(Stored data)
"""

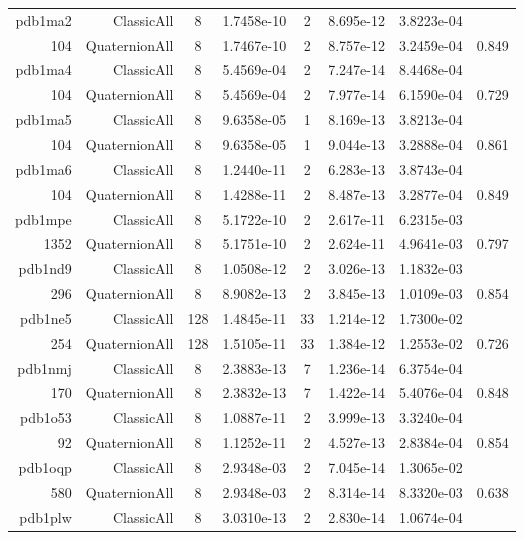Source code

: \begin{xltabular}{\textwidth}{r|rcS[table-format=1.4e+2]cS[table-format=1.3e+2]S[table-format=1.4e+2]S[table-format=-1.3]}
pdb1ma2 & ClassicAll & 8 & 1.7458e-10 & 2 & 8.695e-12 & 3.8223e-04 & \\
104 & QuaternionAll & 8 & 1.7467e-10 & 2 & 8.757e-12 & 3.2459e-04 & 0.849\\  \addlinespace
pdb1ma4 & ClassicAll & 8 & 5.4569e-04 & 2 & 7.247e-14 & 8.4468e-04 & \\
104 & QuaternionAll & 8 & 5.4569e-04 & 2 & 7.977e-14 & 6.1590e-04 & 0.729\\  \addlinespace
pdb1ma5 & ClassicAll & 8 & 9.6358e-05 & 1 & 8.169e-13 & 3.8213e-04 & \\
104 & QuaternionAll & 8 & 9.6358e-05 & 1 & 9.044e-13 & 3.2888e-04 & 0.861\\  \addlinespace
pdb1ma6 & ClassicAll & 8 & 1.2440e-11 & 2 & 6.283e-13 & 3.8743e-04 & \\
104 & QuaternionAll & 8 & 1.4288e-11 & 2 & 8.487e-13 & 3.2877e-04 & 0.849\\  \addlinespace
pdb1mpe & ClassicAll & 8 & 5.1722e-10 & 2 & 2.617e-11 & 6.2315e-03 & \\
1352 & QuaternionAll & 8 & 5.1751e-10 & 2 & 2.624e-11 & 4.9641e-03 & 0.797\\  \addlinespace
pdb1nd9 & ClassicAll & 8 & 1.0508e-12 & 2 & 3.026e-13 & 1.1832e-03 & \\
296 & QuaternionAll & 8 & 8.9082e-13 & 2 & 3.845e-13 & 1.0109e-03 & 0.854\\  \addlinespace
pdb1ne5 & ClassicAll & 128 & 1.4845e-11 & 33 & 1.214e-12 & 1.7300e-02 & \\
254 & QuaternionAll & 128 & 1.5105e-11 & 33 & 1.384e-12 & 1.2553e-02 & 0.726\\  \addlinespace
pdb1nmj & ClassicAll & 8 & 2.3883e-13 & 7 & 1.236e-14 & 6.3754e-04 & \\
170 & QuaternionAll & 8 & 2.3832e-13 & 7 & 1.422e-14 & 5.4076e-04 & 0.848\\  \addlinespace
pdb1o53 & ClassicAll & 8 & 1.0887e-11 & 2 & 3.999e-13 & 3.3240e-04 & \\
92 & QuaternionAll & 8 & 1.1252e-11 & 2 & 4.527e-13 & 2.8384e-04 & 0.854\\  \addlinespace
pdb1oqp & ClassicAll & 8 & 2.9348e-03 & 2 & 7.045e-14 & 1.3065e-02 & \\
580 & QuaternionAll & 8 & 2.9348e-03 & 2 & 8.314e-14 & 8.3320e-03 & 0.638\\  \addlinespace
pdb1plw & ClassicAll & 8 & 3.0310e-13 & 2 & 2.830e-14 & 1.0674e-04 & \\

\end{xltabular}
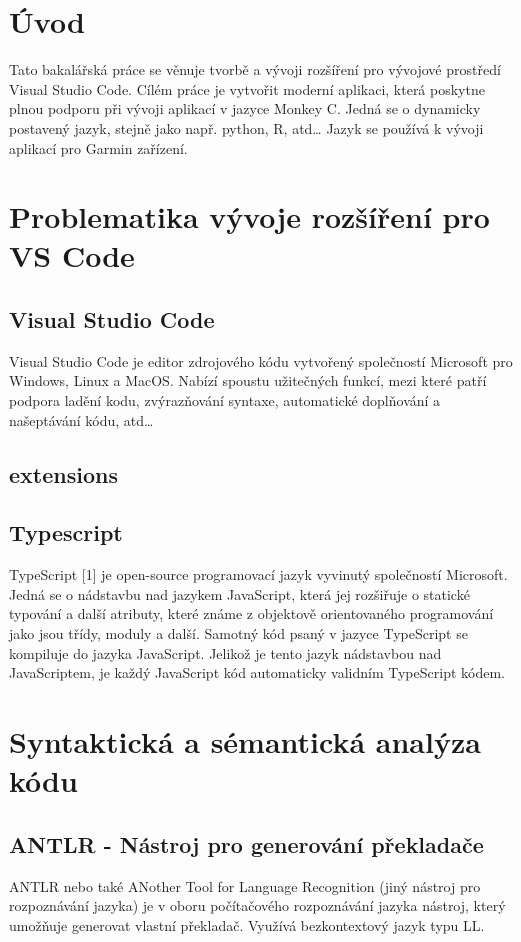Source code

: \documentclass[czech,master,dept460,male,cpp,cpdeclaration]{diploma}
\begin{document}
\MakeTitlePages
\section{Úvod}
\label{sec:Introduction}
Tato bakalářská práce se věnuje tvorbě a vývoji rozšíření pro vývojové prostředí Visual Studio Code. Cílém práce je vytvořit moderní aplikaci, která poskytne plnou podporu při vývoji aplikací v jazyce Monkey C. Jedná se o dynamicky postavený jazyk, stejně jako např. python, R, atd… Jazyk se používá k vývoji aplikací pro Garmin zařízení. 



\section{Problematika vývoje rozšíření pro VS Code}
\subsection{Visual Studio Code}
Visual Studio Code je editor zdrojového kódu vytvořený společností Microsoft pro Windows, Linux a MacOS. Nabízí spoustu užitečných funkcí, mezi které patří podpora ladění kodu, zvýrazňování syntaxe, automatické doplňování a našeptávání kódu, atd…
\subsection{extensions}

\subsection{Typescript}
TypeScript [1] je open-source programovací jazyk vyvinutý společností Microsoft. Jedná se o nádstavbu nad jazykem JavaScript,
která jej rozšiřuje o statické typování a další atributy, které známe z objektově orientovaného programování jako jsou třídy, moduly a další. Samotný kód psaný v jazyce TypeScript se kompiluje
do jazyka JavaScript. Jelikož je tento jazyk nádstavbou nad JavaScriptem, je každý JavaScript kód automaticky validním TypeScript kódem.



\section{Syntaktická a sémantická analýza kódu}
\subsection{ANTLR - Nástroj pro generování překladače}
ANTLR nebo také ANother Tool for Language Recognition (jiný nástroj pro rozpoznávání jazyka) je v oboru počítačového rozpoznávání jazyka nástroj, který umožňuje generovat vlastní překladač. Využívá bezkontextový jazyk typu LL.
\end{document}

"""

**WHAT THE TASK REQUIRES:** Leaving all pictures aside, quote each record exactly.

**ANSWER TO THIS EXERCISE:**
Source code

: \begin{xltabular}{\textwidth}{r|rcS[table-format=1.4e+2]cS[table-format=1.3e+2]S[table-format=1.4e+2]S[table-format=-1.3]}
pdb1ma2 & ClassicAll & 8 & 1.7458e-10 & 2 & 8.695e-12 & 3.8223e-04 & \\
104 & QuaternionAll & 8 & 1.7467e-10 & 2 & 8.757e-12 & 3.2459e-04 & 0.849\\  \addlinespace
pdb1ma4 & ClassicAll & 8 & 5.4569e-04 & 2 & 7.247e-14 & 8.4468e-04 & \\
104 & QuaternionAll & 8 & 5.4569e-04 & 2 & 7.977e-14 & 6.1590e-04 & 0.729\\  \addlinespace
pdb1ma5 & ClassicAll & 8 & 9.6358e-05 & 1 & 8.169e-13 & 3.8213e-04 & \\
104 & QuaternionAll & 8 & 9.6358e-05 & 1 & 9.044e-13 & 3.2888e-04 & 0.861\\  \addlinespace
pdb1ma6 & ClassicAll & 8 & 1.2440e-11 & 2 & 6.283e-13 & 3.8743e-04 & \\
104 & QuaternionAll & 8 & 1.4288e-11 & 2 & 8.487e-13 & 3.2877e-04 & 0.849\\  \addlinespace
pdb1mpe & ClassicAll & 8 & 5.1722e-10 & 2 & 2.617e-11 & 6.2315e-03 & \\
1352 & QuaternionAll & 8 & 5.1751e-10 & 2 & 2.624e-11 & 4.9641e-03 & 0.797\\  \addlinespace
pdb1nd9 & ClassicAll & 8 & 1.0508e-12 & 2 & 3.026e-13 & 1.1832e-03 & \\
296 & QuaternionAll & 8 & 8.9082e-13 & 2 & 3.845e-13 & 1.0109e-03 & 0.854\\  \addlinespace
pdb1ne5 & ClassicAll & 128 & 1.4845e-11 & 33 & 1.214e-12 & 1.7300e-02 & \\
254 & QuaternionAll & 128 & 1.5105e-11 & 33 & 1.384e-12 & 1.2553e-02 & 0.726\\  \addlinespace
pdb1nmj & ClassicAll & 8 & 2.3883e-13 & 7 & 1.236e-14 & 6.3754e-04 & \\
170 & QuaternionAll & 8 & 2.3832e-13 & 7 & 1.422e-14 & 5.4076e-04 & 0.848\\  \addlinespace
pdb1o53 & ClassicAll & 8 & 1.0887e-11 & 2 & 3.999e-13 & 3.3240e-04 & \\
92 & QuaternionAll & 8 & 1.1252e-11 & 2 & 4.527e-13 & 2.8384e-04 & 0.854\\  \addlinespace
pdb1oqp & ClassicAll & 8 & 2.9348e-03 & 2 & 7.045e-14 & 1.3065e-02 & \\
580 & QuaternionAll & 8 & 2.9348e-03 & 2 & 8.314e-14 & 8.3320e-03 & 0.638\\  \addlinespace
pdb1plw & ClassicAll & 8 & 3.0310e-13 & 2 & 2.830e-14 & 1.0674e-04 & \\

\end{xltabular}
Source code

: \documentclass[czech,master,dept460,male,cpp,cpdeclaration]{diploma}
\begin{document}
\MakeTitlePages
\section{Úvod}
\label{sec:Introduction}
Tato bakalářská práce se věnuje tvorbě a vývoji rozšíření pro vývojové prostředí Visual Studio Code. Cílém práce je vytvořit moderní aplikaci, která poskytne plnou podporu při vývoji aplikací v jazyce Monkey C. Jedná se o dynamicky postavený jazyk, stejně jako např. python, R, atd… Jazyk se používá k vývoji aplikací pro Garmin zařízení. 



\section{Problematika vývoje rozšíření pro VS Code}
\subsection{Visual Studio Code}
Visual Studio Code je editor zdrojového kódu vytvořený společností Microsoft pro Windows, Linux a MacOS. Nabízí spoustu užitečných funkcí, mezi které patří podpora ladění kodu, zvýrazňování syntaxe, automatické doplňování a našeptávání kódu, atd…
\subsection{extensions}

\subsection{Typescript}
TypeScript [1] je open-source programovací jazyk vyvinutý společností Microsoft. Jedná se o nádstavbu nad jazykem JavaScript,
která jej rozšiřuje o statické typování a další atributy, které známe z objektově orientovaného programování jako jsou třídy, moduly a další. Samotný kód psaný v jazyce TypeScript se kompiluje
do jazyka JavaScript. Jelikož je tento jazyk nádstavbou nad JavaScriptem, je každý JavaScript kód automaticky validním TypeScript kódem.



\section{Syntaktická a sémantická analýza kódu}
\subsection{ANTLR - Nástroj pro generování překladače}
ANTLR nebo také ANother Tool for Language Recognition (jiný nástroj pro rozpoznávání jazyka) je v oboru počítačového rozpoznávání jazyka nástroj, který umožňuje generovat vlastní překladač. Využívá bezkontextový jazyk typu LL.
\end{document}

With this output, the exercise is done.